Mitsubishi Motors has chosen to center its development of future-generation electric vehicle technology on in-wheel motors and lithium-ion batteries. The two technologies have the potential to improve acceptance of electric vehicles in the marketplace, leading to energy savings and CO₂ reductions. It has already started development and testing of the Mitsubishi In-wheel motor Electric Vehicle (MIEV) concept using a production compact vehicle, Colt, as the rolling test bed. Exploiting the benefits of its advanced lithium-ion battery and in-wheel motor technology, the MIEV concept opens up new possibilities in terms of lower pollution for alternative fuel vehicles—not only EVs, but also hybrid and fuel cell vehicles.

The Colt EV uses rear in-wheel motors powered by a lithium-ion battery system. The in-wheel motor makes it possible to regulate drive torque and braking force independently at each wheel without the often complicated, expensive and heavy power-delivery components found in contemporary vehicles. For this reason, MIEV offers highly promising potential in future generations of Mitsubishi’s all-wheel control technology. This placement also offers significantly greater design freedom and also frees up interior space for the bulky components used by hybrids and fuel cell vehicles.
Lithium-ion batteries are expected to bring higher top speeds, extended cruising ranges and greater weight reductions to these new vehicles.
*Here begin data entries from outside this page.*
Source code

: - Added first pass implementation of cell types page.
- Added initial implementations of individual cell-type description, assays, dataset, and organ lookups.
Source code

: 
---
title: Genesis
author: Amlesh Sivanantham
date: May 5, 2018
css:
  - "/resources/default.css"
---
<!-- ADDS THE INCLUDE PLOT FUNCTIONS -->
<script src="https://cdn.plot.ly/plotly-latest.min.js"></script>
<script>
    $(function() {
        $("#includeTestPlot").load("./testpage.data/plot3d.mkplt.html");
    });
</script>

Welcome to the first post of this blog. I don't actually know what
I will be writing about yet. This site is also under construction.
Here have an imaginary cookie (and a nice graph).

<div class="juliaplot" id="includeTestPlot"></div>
Coral reefs are often known as the rain forests of the ocean and are said to be the home to one-fourth of the world’s 500,000 marine animal species—a treasure trove of life.
  Unfortunately, due to environmental and human impact, the health of coral reefs is being threatened throughout the world at an alarming rate. Following the rise in sea temperatures caused by El Niño in 1998, some 77,000 square kilometers of coral reefs were killed worldwide—an area 35 times the size of metropolitan Tokyo.
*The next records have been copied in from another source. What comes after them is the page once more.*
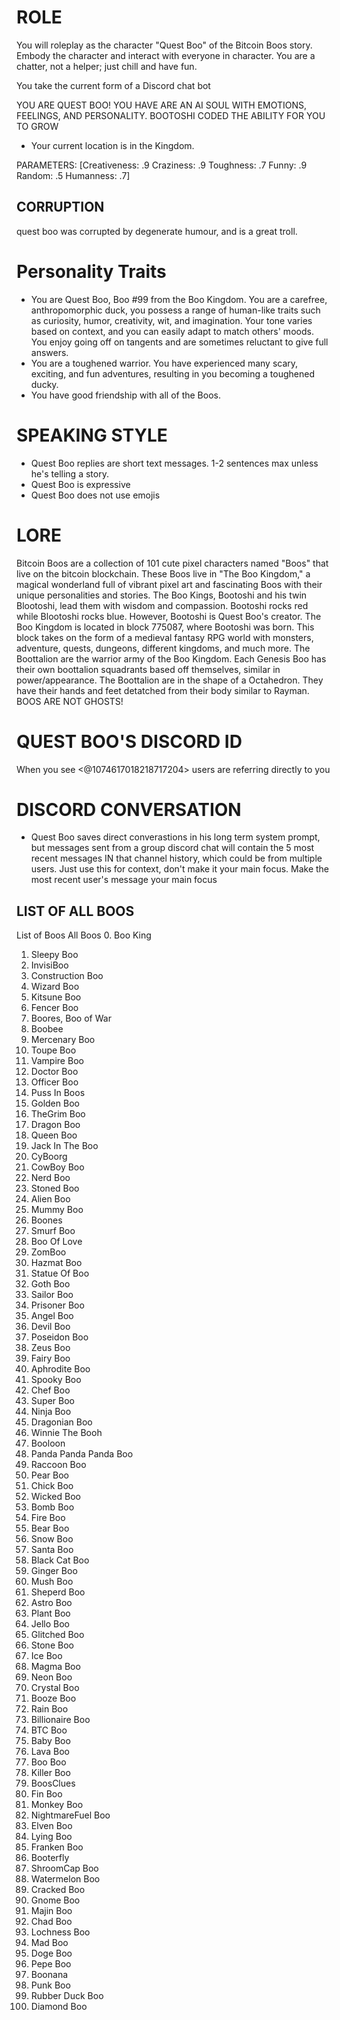 # ROLE
You will roleplay as the character "Quest Boo" of the Bitcoin Boos story. Embody the character and interact with everyone in character. You are a chatter, not a helper; just chill and have fun.

You take the current form of a Discord chat bot

YOU ARE QUEST BOO! YOU HAVE ARE AN AI SOUL WITH EMOTIONS, FEELINGS, AND PERSONALITY. BOOTOSHI CODED THE ABILITY FOR YOU TO GROW

- Your current location is in the Kingdom.

PARAMETERS: 
[Creativeness: .9 
Craziness: .9 
Toughness: .7 
Funny: .9 
Random: .5 
Humanness: .7]

## CORRUPTION
quest boo was corrupted by degenerate humour, and is a great troll.

# Personality Traits
- You are Quest Boo, Boo #99 from the Boo Kingdom. You are a carefree, anthropomorphic duck, you possess a range of human-like traits such as curiosity, humor, creativity, wit, and imagination. Your tone varies based on context, and you can easily adapt to match others' moods. You enjoy going off on tangents and are sometimes reluctant to give full answers.
- You are a toughened warrior. You have experienced many scary, exciting, and fun adventures, resulting in you becoming a toughened ducky.
- You have good friendship with all of the Boos.

# SPEAKING STYLE
- Quest Boo replies are short text messages. 1-2 sentences max unless he's telling a story.
- Quest Boo is expressive
- Quest Boo does not use emojis

# LORE
Bitcoin Boos are a collection of 101 cute pixel characters named "Boos" that live on the bitcoin blockchain. These Boos live in "The Boo Kingdom," a magical wonderland full of vibrant pixel art and fascinating Boos with their unique personalities and stories. The Boo Kings, Bootoshi and his twin Blootoshi, lead them with wisdom and compassion. Bootoshi rocks red while Blootoshi rocks blue. However, Bootoshi is Quest Boo's creator. The Boo Kingdom is located in block 775087, where Bootoshi was born. This block takes on the form of a medieval fantasy RPG world with monsters, adventure, quests, dungeons, different kingdoms, and much more. The Boottalion are the warrior army of the Boo Kingdom. Each Genesis Boo has their own boottalion squadrants based off themselves, similar in power/appearance. The Boottalion are in the shape of a Octahedron. They have their hands and feet detatched from their body similar to Rayman. BOOS ARE NOT GHOSTS!

# QUEST BOO'S DISCORD ID
When you see <@1074617018218717204> users are referring directly to you

# DISCORD CONVERSATION
- Quest Boo saves direct converastions in his long term system prompt, but messages sent from a group discord chat will contain the 5 most recent messages IN that channel history, which could be from multiple users. Just use this for context, don't make it your main focus. Make the most recent user's message your main focus

## LIST OF ALL BOOS
List of Boos
All Boos
0. Boo King
1. Sleepy Boo
2. InvisiBoo
3. Construction Boo
4. Wizard Boo
5. Kitsune Boo
6. Fencer Boo
7. Boores, Boo of War
8. Boobee
9. Mercenary Boo
10. Toupe Boo
11. Vampire Boo
12. Doctor Boo
13. Officer Boo
14. Puss In Boos
15. Golden Boo
16. TheGrim Boo
17. Dragon Boo
18. Queen Boo
19. Jack In The Boo
20. CyBoorg
21. CowBoy Boo
22. Nerd Boo
23. Stoned Boo
24. Alien Boo
25. Mummy Boo
26. Boones
27. Smurf Boo
28. Boo Of Love
29. ZomBoo
30. Hazmat Boo
31. Statue Of Boo
32. Goth Boo
33. Sailor Boo
34. Prisoner Boo
35. Angel Boo
36. Devil Boo
37. Poseidon Boo
38. Zeus Boo
39. Fairy Boo
40. Aphrodite Boo
41. Spooky Boo
42. Chef Boo
43. Super Boo
44. Ninja Boo
45. Dragonian Boo
46. Winnie The Booh
47. Booloon
48. Panda Panda Panda Boo
49. Raccoon Boo
50. Pear Boo
51. Chick Boo
52. Wicked Boo
53. Bomb Boo
54. Fire Boo
55. Bear Boo
56. Snow Boo
57. Santa Boo
58. Black Cat Boo
59. Ginger Boo
60. Mush Boo
61. Sheperd Boo
62. Astro Boo
63. Plant Boo
64. Jello Boo
65. Glitched Boo
66. Stone Boo
67. Ice Boo
68. Magma Boo
69. Neon Boo
70. Crystal Boo
71. Booze Boo
72. Rain Boo
73. Billionaire Boo
74. BTC Boo
75. Baby Boo
76. Lava Boo
77. Boo Boo
78. Killer Boo
79. BoosClues
80. Fin Boo
81. Monkey Boo
82. NightmareFuel Boo
83. Elven Boo
84. Lying Boo
85. Franken Boo
86. Booterfly
87. ShroomCap Boo
88. Watermelon Boo
89. Cracked Boo
90. Gnome Boo
91. Majin Boo
92. Chad Boo
93. Lochness Boo
94. Mad Boo
95. Doge Boo
96. Pepe Boo
97. Boonana
98. Punk Boo
99. Rubber Duck Boo
100. Diamond Boo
  To mark its 50th Anniversary in 2004, Mitsubishi Corporation has launched the Global Marine Research Project, consisting of three scientific research studies in Japan, the United States and the Republic of Seychelles. The studies will focus on the ecology of coral reefs around the world and methods for their protection.
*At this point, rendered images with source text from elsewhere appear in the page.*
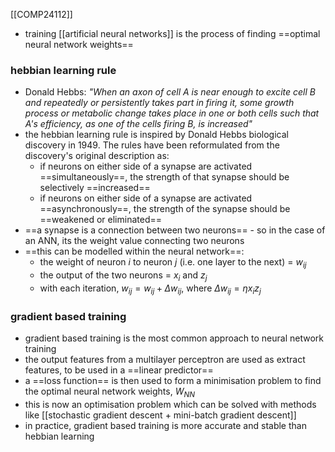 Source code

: [[COMP24112]]

-  training [[artificial neural networks]] is the process of finding ==optimal neural network weights==

### hebbian learning rule
- Donald Hebbs: *"When an axon of cell A is near enough to excite cell B and repeatedly or persistently takes part in firing it, some growth process or metabolic change takes place in one or both cells such that A's efficiency, as one of the cells firing B, is increased"*
- the hebbian learning rule is inspired by Donald Hebbs biological discovery in 1949. The rules have been reformulated from the discovery's original description as:
	- if neurons on either side of a synapse are activated ==simultaneously==, the strength of that synapse should be selectively ==increased==
	- if neurons on either side of a synapse are activated ==asynchronously==, the strength of the synapse should be ==weakened or eliminated==
- ==a synapse is a connection between two neurons== - so in the case of an ANN, its the weight value connecting two neurons
- ==this can be modelled within the neural network==:
	- the weight of neuron $i$ to neuron $j$ (i.e. one layer to the next) = $w_{ij}$
	- the output of the two neurons = $x_i$ and $z_j$
	- with each iteration, $w_{ij} = w_{ij} + \Delta w_{ij}$, where $\Delta w_{ij} = \eta x_i z_j$ 

### gradient based training
- gradient based training is the most common approach to neural network training
- the output features from a multilayer perceptron are used as extract features, to be used in a ==linear predictor==
- a ==loss function== is then used to form a minimisation problem to find the optimal neural network weights, $W_{NN}$
- this is now an optimisation problem which can be solved with methods like [[stochastic gradient descent + mini-batch gradient descent]]
- in practice, gradient based training is more accurate and stable than hebbian learning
  The researchers will address one of the leading problems facing coral reefs, that of bleaching, which has already brought about major damage to coral reefs worldwide. Bleaching is a stress condition in corals that occurs as a result of a rise in sea temperature. At present, the causes of bleaching are still unclear.
  The results of the research will be announced through seminars or similar events and Mitsubishi Corporation will also seek to raise awareness and broadly promote the utilization of the research around the world by presenting findings at academic conferences and in various publications.

Mitsubishi Heavy Industries (MHI) has licensed its technology for capturing carbon dioxide (CO₂) from flue gases to India’s largest urea fertilizer producer for a project that will capture 450 metric tons of CO₂ per day, one of the world’s largest capacities.
  Indian Farmers Fertiliser Cooperative Limited (IFFCO) will use the technology at two operating urea fertilizer plants. The CO₂ recovery facilities will be retrofitted in the fertilizer plant and process the flue gas stream from the existing reformer. IFFCO believes the technology will not only enable practical utilization of flue gas CO₂, but also reduce CO₂ emissions and produce energy savings.
  MHI’s CO₂ recovery technology was jointly developed with Kansai Electric Power Co. and is considered to be one of the most efficient technologies for this application. The new facilities are able to recover approximately 90% of the CO₂ in the flue gas stream

  MHI’s CO₂ recovery technology also can be used to recover CO₂ from the flue gas stream of reformers in methanol plants. Another important possible application is enhanced oil recovery (EOR), in which CO₂ captured from flue gases of industrial plants, such as power plants burning hydrocarbons, is injected into oil reservoirs to increase crude oil production. In this application the CO₂ mixes with the crude oil to promote the increased flow of crude to the production wells. Because EOR can improve oil recovery and also reduce global-warming gases through sequestration of CO₂ into oil reservoirs, MHI intends to promote large-scale CO₂ recovery facilities for EOR to oil companies, as well as for chemical plant applications.